WGVC's signal was somewhat marginal in the southern portion of the vast West Michigan market (Kalamazoo and Battle Creek). It must conform its signal to protect fellow PBS member WNIT in South Bend, Indiana, on adjacent channel 34. In much of this area, WGVC could only be seen on cable. This was very similar to what the area's main ABC affiliate, WZZM-TV (channel 13), faced due to the presence of WTVG in Toledo, Ohio. To make up for this shortfall in coverage, Grand Valley State signed on WGVK as a satellite station in 1984. In 1986, the station relocated to its current studio facility at the Meijer Public Broadcast Center. The station's callsign was changed to WGVU-TV in 1987, when Grand Valley State was elevated to university status.

Programming
WGVU produces numerous local programs. It also carries national shows from PBS, American Public Television, and the National Educational Telecommunications Association.

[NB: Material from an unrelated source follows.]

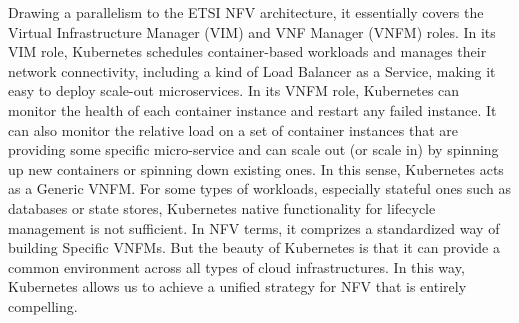
Drawing a parallelism to the ETSI NFV architecture, it essentially covers the Virtual Infrastructure Manager (VIM) and VNF Manager (VNFM) roles. In its VIM role, Kubernetes schedules container-based workloads and manages their network connectivity, including a kind of Load Balancer as a Service, making it easy to deploy scale-out microservices. In its VNFM role, Kubernetes can monitor the health of each container instance and restart any failed instance.  It can also monitor the relative load on a set of container instances that are providing some specific micro-service and can scale out (or scale in) by spinning up new containers or spinning down existing ones.  In this sense, Kubernetes acts as a Generic VNFM.  For some types of workloads, especially stateful ones such as databases or state stores, Kubernetes native functionality for lifecycle management is not sufficient. In NFV terms, it comprizes a standardized way of building Specific VNFMs. But the beauty of Kubernetes is that it can provide a common environment across all types of cloud infrastructures. In this way, Kubernetes allows us to achieve a unified strategy for NFV that is entirely compelling.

NPR and PRI programming heard on WGVU-FM is aired on the fifth digital subchannel's SAP channel.

Weekly
 Ask The... – a live call-in show about a specific topic, hosted by Shelley Irwin; it airs Thursdays at 6:00 p.m.
 Grand Valley State Sports Report (formerly GV Sports) – hosted by WZZM-TV sports anchor Brent Ashcroft, this program covers Grand Valley State University athletics. During the athletic season, it airs Mondays at 6 and 11 p.m., and does not air during the summer months.
 West Michigan Week – a program discussing the week's news headlines, hosted by Patrick Center; it airs Fridays at 9:30 p.m.
 WGVU Newsmakers – a program profiling people and issues, hosted by Patrick Center; it airs Wednesdays at 6:00 p.m.

Specials
 WGVU Community Connection – a monthly program hosted by Shelley Irwin. It spotlights non-profit agencies in West Michigan.
 WGVU Family Health Matters – a program covering health issues.

Documentaries
Notable documentaries produced by WGVU include LZ Michigan (A "Landing Zone" to Remember, Honor, and Celebrate our Community's Veterans and Their Families), Time and Chance: Gerald Ford's Appointment with History, Surviving Auschwitz: Children of the Shoah and Defying Hitler.

Digital television

Digital channels
The stations' digital signals are multiplexed:

WGVU/WGVK's main channel offers programming in 1080i high definition; standard definition programs are shown with pillarboxing. WGVU/WGVK's sixth subchannel offers a scrolling still screen featuring schedule information for the station's five other subchannels, along with background audio and NPR news updates. WGVU-FM is available through the SAP channel on the DT1 channel outside programs carrying Descriptive Video Service audio.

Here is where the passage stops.